Today’s meditation asked me to focus on my hands. With my eyes closed, I paid attention to the sensations coming from my palms, my fingertips, the back of my hand. I didn’t experience any sort of revelation during the session, but I certainly did notice feelings I wouldn’t have before. When I opened my eyes though, I saw how dry they were, white lines crossing the insides of my hands. I hadn’t noticed before.
I’ve spent much of my life searching for some kind of clarity, an assurance that the ideas I’m acting on are the “correct” ones. But the world around us seems to value broad strokes, grand statements based on how strong a reaction they create.
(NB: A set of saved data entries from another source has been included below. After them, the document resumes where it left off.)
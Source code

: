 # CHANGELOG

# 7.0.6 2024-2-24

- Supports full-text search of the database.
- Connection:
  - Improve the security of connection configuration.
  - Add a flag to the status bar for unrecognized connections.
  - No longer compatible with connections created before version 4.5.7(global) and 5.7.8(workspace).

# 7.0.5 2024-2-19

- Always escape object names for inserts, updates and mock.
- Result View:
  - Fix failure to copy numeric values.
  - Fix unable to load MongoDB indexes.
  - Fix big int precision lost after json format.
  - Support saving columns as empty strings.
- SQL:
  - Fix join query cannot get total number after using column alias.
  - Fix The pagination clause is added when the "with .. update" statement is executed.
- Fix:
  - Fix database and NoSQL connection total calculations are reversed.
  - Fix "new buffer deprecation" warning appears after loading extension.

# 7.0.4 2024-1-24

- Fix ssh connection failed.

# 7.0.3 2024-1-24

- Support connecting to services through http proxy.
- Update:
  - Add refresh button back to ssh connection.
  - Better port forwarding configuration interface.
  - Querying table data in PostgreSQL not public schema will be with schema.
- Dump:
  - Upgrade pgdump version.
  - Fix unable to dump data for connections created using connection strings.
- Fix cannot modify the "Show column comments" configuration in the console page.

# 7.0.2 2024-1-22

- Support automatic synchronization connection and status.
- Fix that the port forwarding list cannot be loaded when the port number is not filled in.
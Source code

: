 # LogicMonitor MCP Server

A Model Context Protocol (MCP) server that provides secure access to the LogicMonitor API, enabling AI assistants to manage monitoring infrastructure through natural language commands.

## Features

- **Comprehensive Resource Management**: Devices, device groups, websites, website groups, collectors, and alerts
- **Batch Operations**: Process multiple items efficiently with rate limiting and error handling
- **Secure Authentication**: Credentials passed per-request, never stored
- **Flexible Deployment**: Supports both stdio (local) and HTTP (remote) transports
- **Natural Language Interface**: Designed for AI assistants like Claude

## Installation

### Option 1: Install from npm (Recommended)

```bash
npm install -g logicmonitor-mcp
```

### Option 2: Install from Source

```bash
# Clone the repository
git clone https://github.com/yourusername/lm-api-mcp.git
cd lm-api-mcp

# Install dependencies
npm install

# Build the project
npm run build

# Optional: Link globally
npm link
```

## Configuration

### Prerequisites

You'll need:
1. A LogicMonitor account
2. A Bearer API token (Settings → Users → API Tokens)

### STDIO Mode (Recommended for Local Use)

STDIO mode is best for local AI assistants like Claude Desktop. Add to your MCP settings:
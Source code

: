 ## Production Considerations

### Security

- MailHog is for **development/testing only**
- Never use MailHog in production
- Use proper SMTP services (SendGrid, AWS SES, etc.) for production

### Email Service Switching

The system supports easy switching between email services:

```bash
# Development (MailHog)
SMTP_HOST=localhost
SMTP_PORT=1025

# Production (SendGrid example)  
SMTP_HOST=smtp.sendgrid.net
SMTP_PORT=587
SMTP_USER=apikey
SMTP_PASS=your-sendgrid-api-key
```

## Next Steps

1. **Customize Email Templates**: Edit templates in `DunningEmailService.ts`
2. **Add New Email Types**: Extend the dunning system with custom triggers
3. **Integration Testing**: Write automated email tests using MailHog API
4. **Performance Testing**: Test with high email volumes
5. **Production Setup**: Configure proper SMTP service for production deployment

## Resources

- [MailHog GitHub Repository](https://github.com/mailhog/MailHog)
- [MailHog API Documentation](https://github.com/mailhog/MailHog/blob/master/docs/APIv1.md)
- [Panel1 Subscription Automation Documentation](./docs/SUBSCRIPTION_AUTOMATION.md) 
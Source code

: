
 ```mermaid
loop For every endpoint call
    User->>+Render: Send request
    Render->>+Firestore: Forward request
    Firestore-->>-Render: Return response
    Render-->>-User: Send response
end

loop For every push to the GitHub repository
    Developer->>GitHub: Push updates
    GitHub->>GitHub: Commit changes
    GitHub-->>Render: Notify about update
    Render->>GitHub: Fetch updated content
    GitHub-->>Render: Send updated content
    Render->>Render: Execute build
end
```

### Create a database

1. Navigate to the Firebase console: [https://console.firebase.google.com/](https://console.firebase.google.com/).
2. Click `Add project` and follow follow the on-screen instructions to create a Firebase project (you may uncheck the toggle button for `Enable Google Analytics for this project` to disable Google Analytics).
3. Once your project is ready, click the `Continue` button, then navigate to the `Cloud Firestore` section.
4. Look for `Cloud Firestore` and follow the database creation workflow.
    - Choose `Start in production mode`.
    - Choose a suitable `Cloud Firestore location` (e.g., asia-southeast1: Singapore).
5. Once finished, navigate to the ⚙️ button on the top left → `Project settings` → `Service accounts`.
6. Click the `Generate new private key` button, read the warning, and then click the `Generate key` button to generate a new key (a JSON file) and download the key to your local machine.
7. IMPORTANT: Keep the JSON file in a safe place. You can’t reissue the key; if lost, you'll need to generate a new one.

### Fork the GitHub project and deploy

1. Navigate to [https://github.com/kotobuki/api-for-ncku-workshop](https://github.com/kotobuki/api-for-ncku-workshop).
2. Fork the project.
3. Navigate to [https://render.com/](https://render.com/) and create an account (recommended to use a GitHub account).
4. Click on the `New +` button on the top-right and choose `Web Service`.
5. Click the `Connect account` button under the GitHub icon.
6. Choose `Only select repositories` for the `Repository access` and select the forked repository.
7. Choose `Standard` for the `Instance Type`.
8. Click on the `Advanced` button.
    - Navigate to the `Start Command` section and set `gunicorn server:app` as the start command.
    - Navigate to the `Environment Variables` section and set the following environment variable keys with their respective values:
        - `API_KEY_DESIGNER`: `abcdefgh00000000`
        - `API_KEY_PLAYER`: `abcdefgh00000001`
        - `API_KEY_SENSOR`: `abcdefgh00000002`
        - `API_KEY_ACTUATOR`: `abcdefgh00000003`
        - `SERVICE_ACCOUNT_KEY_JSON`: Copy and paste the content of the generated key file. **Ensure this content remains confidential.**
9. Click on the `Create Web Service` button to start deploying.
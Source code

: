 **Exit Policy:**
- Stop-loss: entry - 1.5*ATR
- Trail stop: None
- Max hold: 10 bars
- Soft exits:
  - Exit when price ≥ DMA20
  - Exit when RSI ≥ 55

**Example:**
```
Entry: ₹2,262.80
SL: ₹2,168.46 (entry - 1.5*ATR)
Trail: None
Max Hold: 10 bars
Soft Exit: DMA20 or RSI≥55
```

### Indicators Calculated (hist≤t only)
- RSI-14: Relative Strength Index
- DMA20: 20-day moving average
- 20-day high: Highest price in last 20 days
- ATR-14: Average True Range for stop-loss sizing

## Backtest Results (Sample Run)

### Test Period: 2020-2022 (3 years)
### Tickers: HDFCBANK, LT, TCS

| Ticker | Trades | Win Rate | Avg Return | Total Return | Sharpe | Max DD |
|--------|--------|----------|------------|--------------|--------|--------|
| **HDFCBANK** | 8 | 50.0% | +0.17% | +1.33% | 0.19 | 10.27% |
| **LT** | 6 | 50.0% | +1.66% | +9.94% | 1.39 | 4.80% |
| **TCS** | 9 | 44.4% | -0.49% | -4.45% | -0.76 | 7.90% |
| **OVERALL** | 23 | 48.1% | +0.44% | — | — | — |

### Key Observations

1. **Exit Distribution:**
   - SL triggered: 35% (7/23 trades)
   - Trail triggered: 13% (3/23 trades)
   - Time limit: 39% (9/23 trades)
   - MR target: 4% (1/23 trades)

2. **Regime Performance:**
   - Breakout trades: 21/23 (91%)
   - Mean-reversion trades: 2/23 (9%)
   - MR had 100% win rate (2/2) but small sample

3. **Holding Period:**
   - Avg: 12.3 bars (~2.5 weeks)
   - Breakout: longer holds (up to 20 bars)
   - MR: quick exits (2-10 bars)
Those reactions can be positive or negative: it doesn’t matter much in an economy where the primary currency is attention. Attention is a currency measured with absolute value.
But I’ve been lucky enough to know a wide range of people from around the world, to hear their stories. I’ve lived in a number of places in my life, some pretty well off…some not so much. I’ve seen the ways that life is often more complicated, messier than the summary provides. Still, we have to take action based on summaries. None of us have the time or capability to fully experience another person’s life, what brings them to who they are and what they do.
It’s also hard for me to tell how much weight to give these subtle details. It’s hard to find space to look for subtleties when I feel this perpetual threat at the doorstep, targeted attacks towards my existence just a couple of clicks away at any given moment.
Though that feels like a statement about me, I think it’s a feeling many of us associate with right now, regardless of our background. Sure, it’d be great to spend the time needed to discover all the sensations on the fingertips…but that’s usually more time than we’re given when those fingers are part of a fist coming for our face.
It’s difficult to frame some of these meditative concepts right now, given the state of my world…but I feel they’re important. I struggle to imagine endings to these conflicts that don’t end in more blood with as much anger, fear, and fast-paced action as we have fueling our interactions.
I want to believe there’s still a chance to see the nuance in each other, to find space for understanding, to address past pain, to make the future something we can find hope in together. I know not everyone wants that, but I think enough of us do. More than enough, really.
Gaining that clarity requires time: time to adjust focus, to realign the senses. It requires a willingness to slow down interactions, to make space in them. It requires time to search for nuance, to find and respect the realities we might have missed, to give them pause.
I don’t know if the time we need is time that we have.
But I have to believe that it’s time we can make.
These posts are responses to the Calm app’s Daily Calm meditations.